Relationships fail for many reasons. Some partners cheat with one-night stands or discreet affairs; others squander the joint bank account with gambling and other forms of recreation. Finding the right partner helps, no matter how cliché that sounds. It doesn’t matter if you find that partner at Tinder or following the steps of a fortuneteller to know if your latest date is the one you’ve been waited for. What’s important is that you both share the same principles and treat each other with respect, love, and compassion.
Your relationship will weather the storm if you are kind to each other. Unfortunately, not all individuals have the capacity to be emotionally in touch with themselves and to communicate efficiently so that they are equipped to solve the problems that come in their way. For these individuals, relationship counseling is one of the best solutions. Are you one of these individuals who need a counselor’s help? That depends. According to Chris Corbett, PsyD, “Therapists can provide a fresh perspective on a difficult problem or point you in the direction of a solution. The benefits you obtain from therapy depend on how well you use the process and put into practice what you learn.”
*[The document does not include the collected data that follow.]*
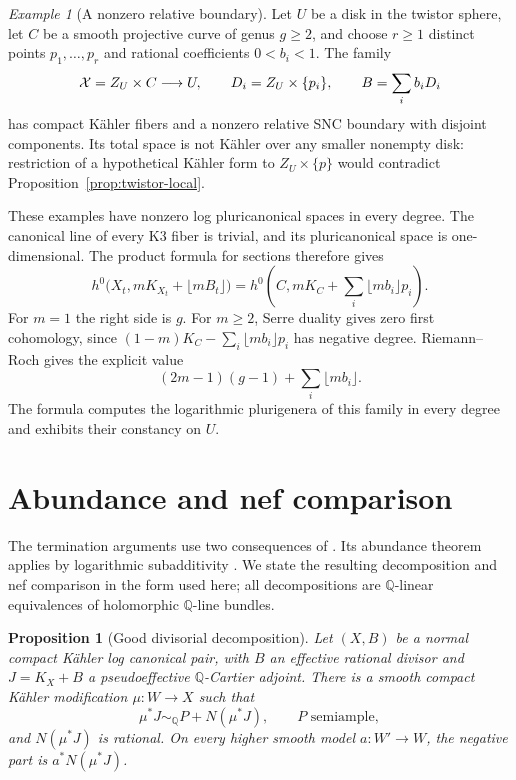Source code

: \documentclass[11pt,a4paper]{article}
\numberwithin{equation}{section}
\newtheorem{proposition}[theorem]{Proposition}
\theoremstyle{definition}
\theoremstyle{remark}
\newtheorem{example}[theorem]{Example}
\newcommand{\Q}{\mathbb Q}\newcommand{\R}{\mathbb R}
\begin{document}
\begin{example}[A nonzero relative boundary]\label{ex:twistor-boundary}
Let $U$ be a disk in the twistor sphere, let $C$ be a smooth projective
curve of genus $g\ge2$, and choose $r\ge1$ distinct points $p_1,\ldots,p_r$
and rational coefficients $0<b_i<1$. The family
\[
 \cX=Z_U\times C\longrightarrow U,
 \qquad D_i=Z_U\times\{p_i\},\qquad B=\sum_i b_iD_i
\]
has compact Kähler fibers and a nonzero relative SNC boundary with
disjoint components. Its total space is not Kähler over any smaller
nonempty disk: restriction of a hypothetical Kähler form to
$Z_U\times\{p\}$ would contradict Proposition~\ref{prop:twistor-local}.

These examples have nonzero log pluricanonical spaces in every degree.
The canonical line of every K3 fiber is trivial, and its pluricanonical
space is one-dimensional. The product formula for sections therefore
gives
\[
 h^0\bigl(X_t,mK_{X_t}+\lfloor mB_t\rfloor\bigr)
 =h^0\left(C,mK_C+\sum_i\lfloor mb_i\rfloor p_i\right).
\]
For $m=1$ the right side is $g$. For $m\ge2$, Serre duality gives
zero first cohomology, since
$(1-m)K_C-\sum_i\lfloor mb_i\rfloor p_i$ has negative degree.
Riemann--Roch gives the explicit value
\[
 (2m-1)(g-1)+\sum_i\lfloor mb_i\rfloor.
\]
The formula computes the logarithmic plurigenera of this family in
every degree and exhibits their constancy on $U$.
\end{example}

\appendix
\section{Abundance and nef comparison}\label{app:dependencies}
\label{app:canonical-dependencies}

The termination arguments use two consequences of
\cite{OAI034}. Its abundance theorem
\cite[Theorem~2.13]{OAI034} applies by logarithmic subadditivity
\cite[Corollary~6.2]{OAI033}. We state the resulting decomposition
and nef comparison in the form used here; all decompositions are
$\Q$-linear equivalences of holomorphic $\Q$-line bundles.

\begin{proposition}[Good divisorial decomposition]
\label{prop:decomposition-input}\label{in:good}
Let $(X,B)$ be a normal compact Kähler log canonical pair, with
$B$ an effective rational divisor and $J=K_X+B$ a pseudoeffective
$\mathbb Q$-Cartier adjoint. There is a smooth compact Kähler
modification $\mu:W\to X$ such that
\[
 \mu^*J\sim_{\mathbb Q}P+N(\mu^*J),
 \qquad P\text{ semiample},
\]
and $N(\mu^*J)$ is rational. On every higher smooth model
$a:W'\to W$, the negative part is $a^*N(\mu^*J)$.
\end{proposition}
\end{document}
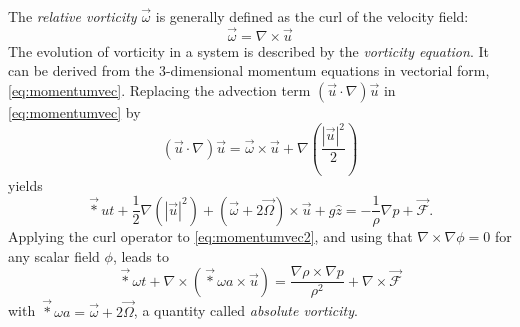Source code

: The \emph{relative vorticity} \(\vec{\omega}\) is generally defined as the curl of the velocity field:
%
\begin{equation}
\vec{\omega} = \nabla \times \vec{u} \label{eq:vorticityvec}
\end{equation}
%
The evolution of vorticity in a system is described by the \emph{vorticity equation}. It can be derived from the 3-dimensional momentum equations in vectorial form, \eqref{eq:momentumvec}. Replacing the advection term \((\vec{u}\cdot\nabla)\vec{u}\) in \eqref{eq:momentumvec} by%
%
%
\begin{equation}
(\vec{u}\cdot\nabla)\vec{u} = \vec{\omega}\times\vec{u} + \nabla\left( \frac{|\vec{u}|^2}{2}\right)
\end{equation}
%
yields
%
\begin{equation}
\vec*{u}{t} + \frac{1}{2} \nabla(|\vec{u}|^2) + (\vec{\omega} + 2\vec{\Omega})\times\vec{u} + g\hat{z} = - \frac{1}{\rho} \nabla p + \vec{\mathcal{F}}. \label{eq:momentumvec2}
\end{equation}
%
Applying the curl operator to \eqref{eq:momentumvec2}, and using that \(\nabla\times\nabla\phi=0\) for any scalar field \(\phi\), leads to
%
\begin{equation} 
\vec*{\omega}{t} + \nabla\times(\vec*{\omega}{a}\times\vec{u}) = \frac{\nabla \rho \times \nabla p}{\rho^2} + \nabla\times\vec{\mathcal{F}} \label{eq:vorticity-1}
\end{equation}
%
with \(\vec*{\omega}{a} = \vec{\omega} + 2\vec{\Omega}\), a quantity called \emph{absolute vorticity}.

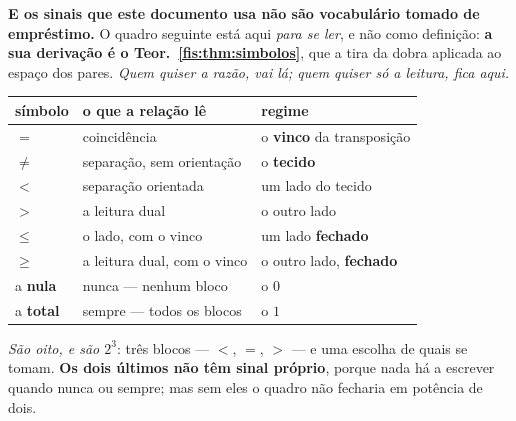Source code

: \documentclass[livro.tex]{subfiles}
\begin{document}
\medskip\noindent\textbf{E os sinais que este documento usa não são vocabulário
tomado de empréstimo.} O quadro seguinte está aqui \emph{para se ler}, e não como
definição: \textbf{a sua derivação é o Teor.~\ref{fis:thm:simbolos}}, que a tira
da dobra aplicada ao espaço dos pares. \emph{Quem quiser a razão, vai lá; quem
quiser só a leitura, fica aqui.}
\begin{center}\small
\begin{tabular}{@{}lll@{}}
\toprule
símbolo & o que a relação lê & regime \\
\midrule
$=$ & coincidência & o \textbf{vinco} da transposição \\
$\neq$ & separação, sem orientação & o \textbf{tecido} \\
$<$ & separação orientada & um lado do tecido \\
$>$ & a leitura dual & o outro lado \\
$\le$ & o lado, com o vinco & um lado \textbf{fechado} \\
$\ge$ & a leitura dual, com o vinco & o outro lado, \textbf{fechado} \\
\midrule
a \textbf{nula} & nunca --- nenhum bloco & o $0$ \\
a \textbf{total} & sempre --- todos os blocos & o $1$ \\
\bottomrule
\end{tabular}
\end{center}
\noindent \emph{São oito, e são $2^{3}$}: três blocos --- $<$, $=$, $>$ --- e uma
escolha de quais se tomam. \textbf{Os dois últimos não têm sinal próprio}, porque
nada há a escrever quando nunca ou sempre; mas sem eles o quadro não fecharia em
potência de dois.
\end{document}
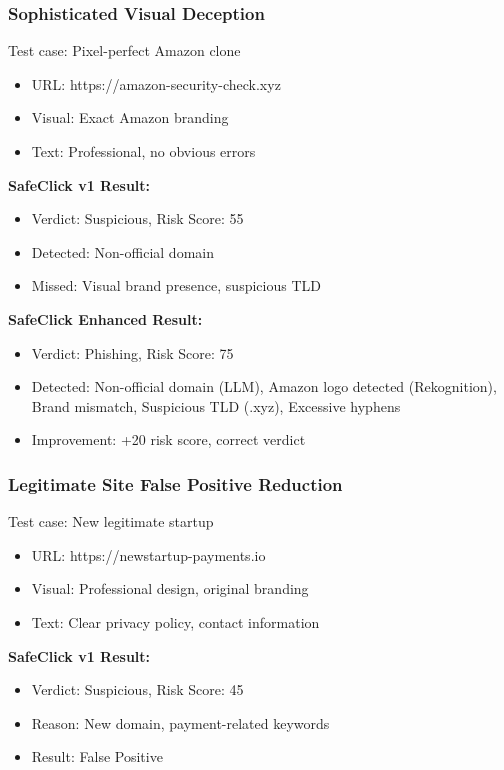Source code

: \documentclass[conference]{IEEEtran}
\begin{document}
\subsubsection{Sophisticated Visual Deception}

Test case: Pixel-perfect Amazon clone
\begin{itemize}
\item URL: https://amazon-security-check.xyz
\item Visual: Exact Amazon branding
\item Text: Professional, no obvious errors
\end{itemize}

\textbf{SafeClick v1 Result:}
\begin{itemize}
\item Verdict: Suspicious, Risk Score: 55
\item Detected: Non-official domain
\item Missed: Visual brand presence, suspicious TLD
\end{itemize}

\textbf{SafeClick Enhanced Result:}
\begin{itemize}
\item Verdict: Phishing, Risk Score: 75
\item Detected: Non-official domain (LLM), Amazon logo detected (Rekognition), Brand mismatch, Suspicious TLD (.xyz), Excessive hyphens
\item Improvement: +20 risk score, correct verdict
\end{itemize}

\subsubsection{Legitimate Site False Positive Reduction}

Test case: New legitimate startup
\begin{itemize}
\item URL: https://newstartup-payments.io
\item Visual: Professional design, original branding
\item Text: Clear privacy policy, contact information
\end{itemize}

\textbf{SafeClick v1 Result:}
\begin{itemize}
\item Verdict: Suspicious, Risk Score: 45
\item Reason: New domain, payment-related keywords
\item Result: False Positive
\end{itemize}
\end{document}
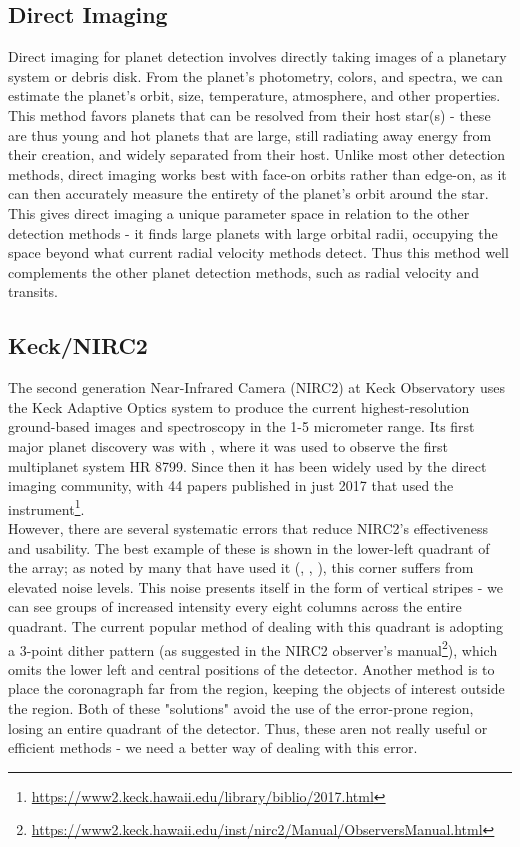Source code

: \documentclass[twocolumn,longauthor]{aastex61}
\begin{document}
\subsection{Direct Imaging} \label{subsec:imaging}
\noindent Direct imaging for planet detection involves directly taking images of a planetary system or debris disk. From the planet's photometry, colors, and spectra, we can estimate the planet's orbit, size, temperature, atmosphere, and other properties. This method favors planets that can be resolved from their host star(s) - these are thus young and hot planets that are large, still radiating away energy from their creation, and widely separated from their host. Unlike most other detection methods, direct imaging works best with face-on orbits rather than edge-on, as it can then accurately measure the entirety of the planet's orbit around the star. This gives direct imaging a unique parameter space in relation to the other detection methods - it finds large planets with large orbital radii, occupying the space beyond what current radial velocity methods detect. Thus this method well complements the other planet detection methods, such as radial velocity and transits.


\subsection{Keck/NIRC2} \label{subsec:nirc2}
\noindent The second generation Near-Infrared Camera (NIRC2) at Keck Observatory uses the Keck Adaptive Optics system to produce the current highest-resolution ground-based images and spectroscopy in the 1-5 micrometer range. Its first major planet discovery was with \citet{2008Science..322..1348}, where it was used to observe the first multiplanet system HR 8799. Since then it has been widely used by the direct imaging community, with 44 papers published in just 2017 that used the instrument\footnote{\url{https://www2.keck.hawaii.edu/library/biblio/2017.html}}.\\
\indent However, there are several systematic errors that reduce NIRC2's effectiveness and usability. The best example of these is shown in the lower-left quadrant of the array; as noted by many that have used it (\citet{2015ApJS..216..53}, \citet{2017ApJ..153..255}, \citet{2017arXiv..1709.01957}), this corner suffers from elevated noise levels. This noise presents itself in the form of vertical stripes - we can see groups of increased intensity every eight columns across the entire quadrant. The current popular method of dealing with this quadrant is adopting a 3-point dither pattern (as suggested in the NIRC2 observer's manual\footnote{\url{https://www2.keck.hawaii.edu/inst/nirc2/Manual/ObserversManual.html}}), which omits the lower left and central positions of the detector. Another method is to place the coronagraph far from the region, keeping the objects of interest outside the region. Both of these "solutions" avoid the use of the error-prone region, losing an entire quadrant of the detector. Thus, these aren not really useful or efficient methods - we need a better way of dealing with this error.
\end{document}
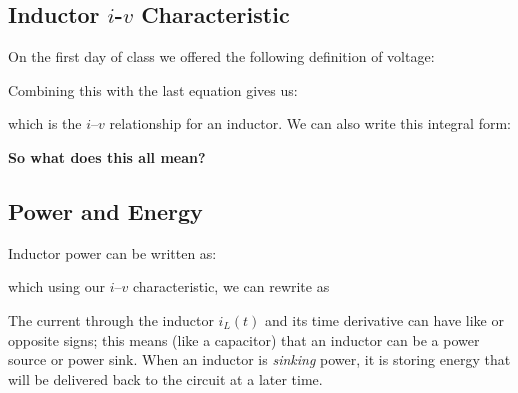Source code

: \documentclass{handout}
\begin{document}
\newpage
\clearpage
\pagebreak


\subsection{Inductor $i$-$v$ Characteristic}
On the first day of class we offered the following definition of voltage:

Combining this with the last equation gives us:

which is the $i$--$v$ relationship for an inductor. We can also write this integral form:

\textbf{So what does this all mean?}


\newpage
\clearpage
\pagebreak

\subsection{Power and Energy}
Inductor power can be written as:

which using our $i$--$v$ characteristic, we can rewrite as


The current through the inductor $i_L(t)$ and its time derivative can have like or opposite signs; this means (like a capacitor) that an inductor can be a power source or power sink.  When an inductor is {\em sinking} power, it is storing energy that will be delivered back to the circuit at a later time.
\end{document}
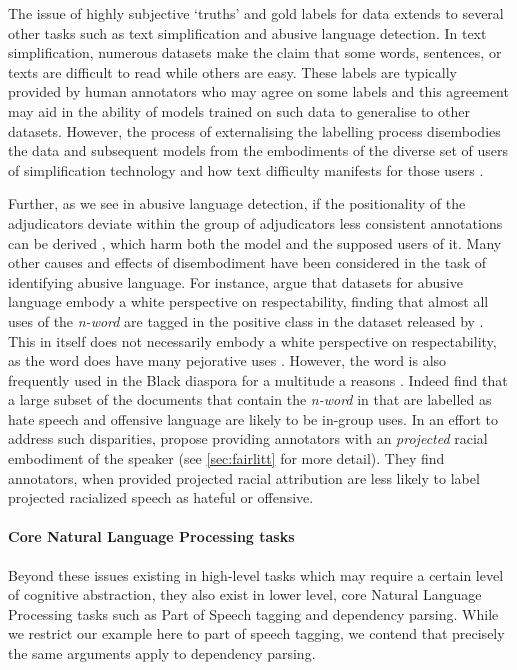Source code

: The issue of highly subjective `truths' and gold labels for data extends to several other tasks such as text simplification and abusive language detection. In text simplification, numerous datasets make the claim that some words, sentences, or texts are difficult to read while others are easy. These labels are typically provided by human annotators who may agree on some labels and this agreement may aid in the ability of models trained on such data to generalise to other datasets. However, the process of externalising the labelling process disembodies the data and subsequent models from the embodiments of the diverse set of users of simplification technology and how text difficulty manifests for those users \cite{Bingel:2018}.

Further, as we see in abusive language detection, if the positionality of the adjudicators deviate within the group of adjudicators less consistent annotations can be derived \cite{Waseem:2016}, which harm both the model and the supposed users of it. Many other causes and effects of disembodiment have been considered in the task of identifying abusive language. For instance, \citet{Waseem:2018} argue that datasets for abusive language embody a white perspective on respectability, finding that almost all uses of the \textit{n-word} are tagged in the positive class in the dataset released by \citet{Davidson:2017}. This in itself does not necessarily embody a white perspective on respectability, as the word does have many pejorative uses \cite{Croom:2013}. However, the word is also frequently used in the Black diaspora for a multitude a reasons \cite{Croom:2013,Rahman:2012}. Indeed \citet{Waseem:2018} find that a large subset of the documents that contain the \textit{n-word} in \citet{Davidson:2017} that are labelled as hate speech and offensive language are likely to be in-group uses. In an effort to address such disparities, \citet{Sap:2019} propose providing annotators with an \textit{projected} racial embodiment of the speaker (see \autoref{sec:fairlitt} for more detail). They find annotators, when provided projected racial attribution are less likely to label projected racialized speech as hateful or offensive.

\paragraph{Core Natural Language Processing tasks}
Beyond these issues existing in high-level tasks which may require a certain level of cognitive abstraction, they also exist in lower level, core Natural Language Processing tasks such as Part of Speech tagging and dependency parsing. While we restrict our example here to part of speech tagging, we contend that precisely the same arguments apply to dependency parsing.

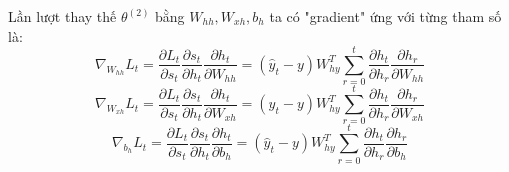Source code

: Lần lượt thay thế $\theta^{(2)}$ bằng $W_{hh}, W_{xh}, b_h$ ta có "gradient" ứng với từng tham số là:
\begin{equation} \label{gradientWRTSt12}
	\nabla_{W_{hh}}L_t = \frac{\partial L_t}{\partial s_t} \frac{\partial s_t}{\partial h_t} \frac{\partial h_t}{\partial W_{hh}}  =  (\hat{y}_t - y) W_{hy}^T \sum_{r=0}^{t} \frac{\partial h_{t}}{\partial h_r} \frac{\partial h_r}{\partial W_{hh}}
\end{equation}
\begin{equation} \label{gradientWRTSt13}
	\nabla_{W_{xh}}L_t = \frac{\partial L_t}{\partial s_t} \frac{\partial s_t}{\partial h_t} \frac{\partial h_t}{\partial W_{xh}}  =  (\hat{y}_t - y) W_{hy}^T \sum_{r=0}^{t} \frac{\partial h_{t}}{\partial h_r} \frac{\partial h_r}{\partial W_{xh}}
\end{equation}
\begin{equation} \label{gradientWRTSt14}
	\nabla_{b_h}L_t = \frac{\partial L_t}{\partial s_t} \frac{\partial s_t}{\partial h_t} \frac{\partial h_t}{\partial b_h}  =  (\hat{y}_t - y) W_{hy}^T \sum_{r=0}^{t} \frac{\partial h_{t}}{\partial h_r} \frac{\partial h_r}{\partial b_h}
\end{equation}





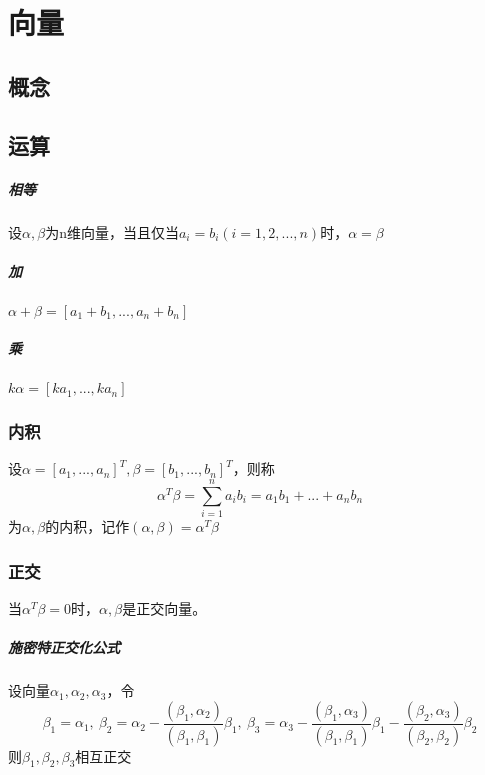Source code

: 
\chapter{向量}


\section{概念}

\section{运算}

\paragraph{相等}
设\(\alpha,\beta\)为n维向量，当且仅当\(a_i = b_i(i = 1,2,...,n)\)时，\(\alpha = \beta\)


\paragraph{加}
\(\alpha + \beta = [a_1 + b_1, ..., a_n + b_n]\)


\paragraph{乘}
\(k\alpha = [ka_1, ..., ka_n]\)


\subsection{内积}
设\(\alpha = [a_1, ..., a_n]^T, \beta = [b_1, ..., b_n]^T\)，则称\[\alpha^T\beta = \sum_{i = 1}^{n} a_ib_i = a_1b_1 + ... + a_nb_n\]为\(\alpha, \beta\)的内积，记作\((\alpha, \beta) = \alpha^T\beta\)


\subsection{正交}
当\(\alpha^T\beta = 0\)时，\(\alpha, \beta\)是正交向量。

\paragraph{施密特正交化公式}
设向量\(\alpha_1, \alpha_2, \alpha_3\)，令
\[\beta_1 = \alpha_1,\ \beta_2 = \alpha_2 - \dfrac{(\beta_1, \alpha_2)}{(\beta_1, \beta_1)}\beta_1,\ \beta_3 = \alpha_3 - \dfrac{(\beta_1, \alpha_3)}{(\beta_1, \beta_1)}\beta_1 - \dfrac{(\beta_2, \alpha_3)}{(\beta_2, \beta_2)}\beta_2\]
则\(\beta_1, \beta_2, \beta_3\)相互正交



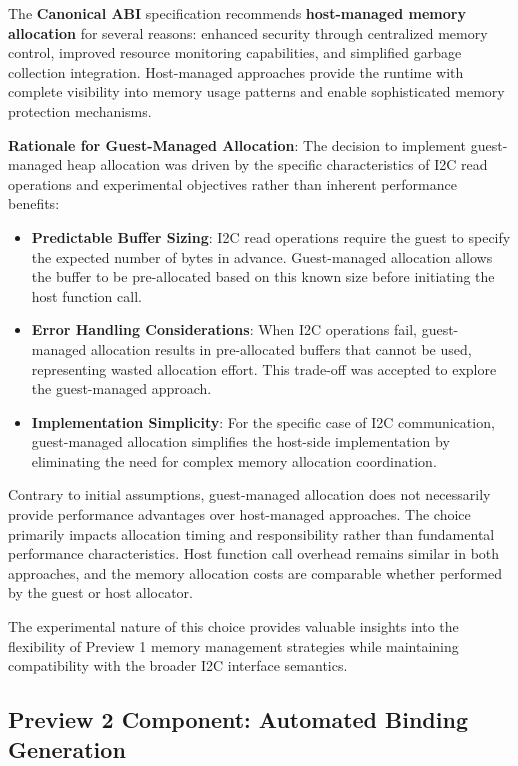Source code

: The \textbf{Canonical ABI} specification recommends \textbf{host-managed memory allocation} for several reasons: enhanced security through centralized memory control, improved resource monitoring capabilities, and simplified garbage collection integration. Host-managed approaches provide the runtime with complete visibility into memory usage patterns and enable sophisticated memory protection mechanisms.

\textbf{Rationale for Guest-Managed Allocation}: The decision to implement guest-managed heap allocation was driven by the specific characteristics of I2C read operations and experimental objectives rather than inherent performance benefits:

\begin{itemize}
    \item \textbf{Predictable Buffer Sizing}: I2C read operations require the guest to specify the expected number of bytes in advance. Guest-managed allocation allows the buffer to be pre-allocated based on this known size before initiating the host function call.
    \item \textbf{Error Handling Considerations}: When I2C operations fail, guest-managed allocation results in pre-allocated buffers that cannot be used, representing wasted allocation effort. This trade-off was accepted to explore the guest-managed approach.
    \item \textbf{Implementation Simplicity}: For the specific case of I2C communication, guest-managed allocation simplifies the host-side implementation by eliminating the need for complex memory allocation coordination.
\end{itemize}

Contrary to initial assumptions, guest-managed allocation does not necessarily provide performance advantages over host-managed approaches. The choice primarily impacts allocation timing and responsibility rather than fundamental performance characteristics. Host function call overhead remains similar in both approaches, and the memory allocation costs are comparable whether performed by the guest or host allocator.

The experimental nature of this choice provides valuable insights into the flexibility of Preview 1 memory management strategies while maintaining compatibility with the broader I2C interface semantics.

\subsection{Preview 2 Component: Automated Binding Generation}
According to several studies, most partners try to be together for six years despite their struggles before they reach out to a mental health professional. I think that’s quite a long time. You’d have been through a lot of depressing days and sleepless nights. Before you know it, your relationship has gone way down that you can’t even pull it up an inch.
Commitment Takes Two
“Therapy can also promote positive changes in mood, insight and empathy and facilitate healthy relationships.” Said Robin D. Stone, LMHC. Relationship therapy works only if both partners are dedicated to fixing the relationship. When one partner says yes to counseling but his right foot is out of the door, and he has someone in mind other than his official partner, then definitely the counseling would be a waste of time. The therapist will eventually end the session and suggest that you don’t go back because nothing can be done to save the relationship.
Learning From The Counselor
On the other hand, if both partners are dead serious about saving the relationship and are hopeful that they can work it out, then the relationship counselor can help in a lot of ways. Initially, she can help you open up about your problems and differences, and both of you can be assured of safety and confidentiality. Then she provides you with powerful tools that you’ll need to fix your problems.
In most relationships, the primary problem is the lack of communication and openness. Not arguing doesn’t necessarily mean you’re in a good place. It can also mean that you’re not open enough to tell each other of your faults or confident enough to say how you feel. Arguing helps resolve issues and vent out the frustrations that you have of each other. It’s much better to argue about who is doing the chores this weekend rather than let the resentment linger for months.
“Love is the root of what brings each and every one of us to therapy—the need to understand love, the hunger and desperation to find love and experience love, the desire to love and the desire to be loved,” says Stacy Donn Cristo, LMHC.
If you think that you and your partner are in bad shape right now, try seeking the help of a relationship counselor. Push yourselves further and try reaching out to a professional if you feel the love and you want the love to stay forever.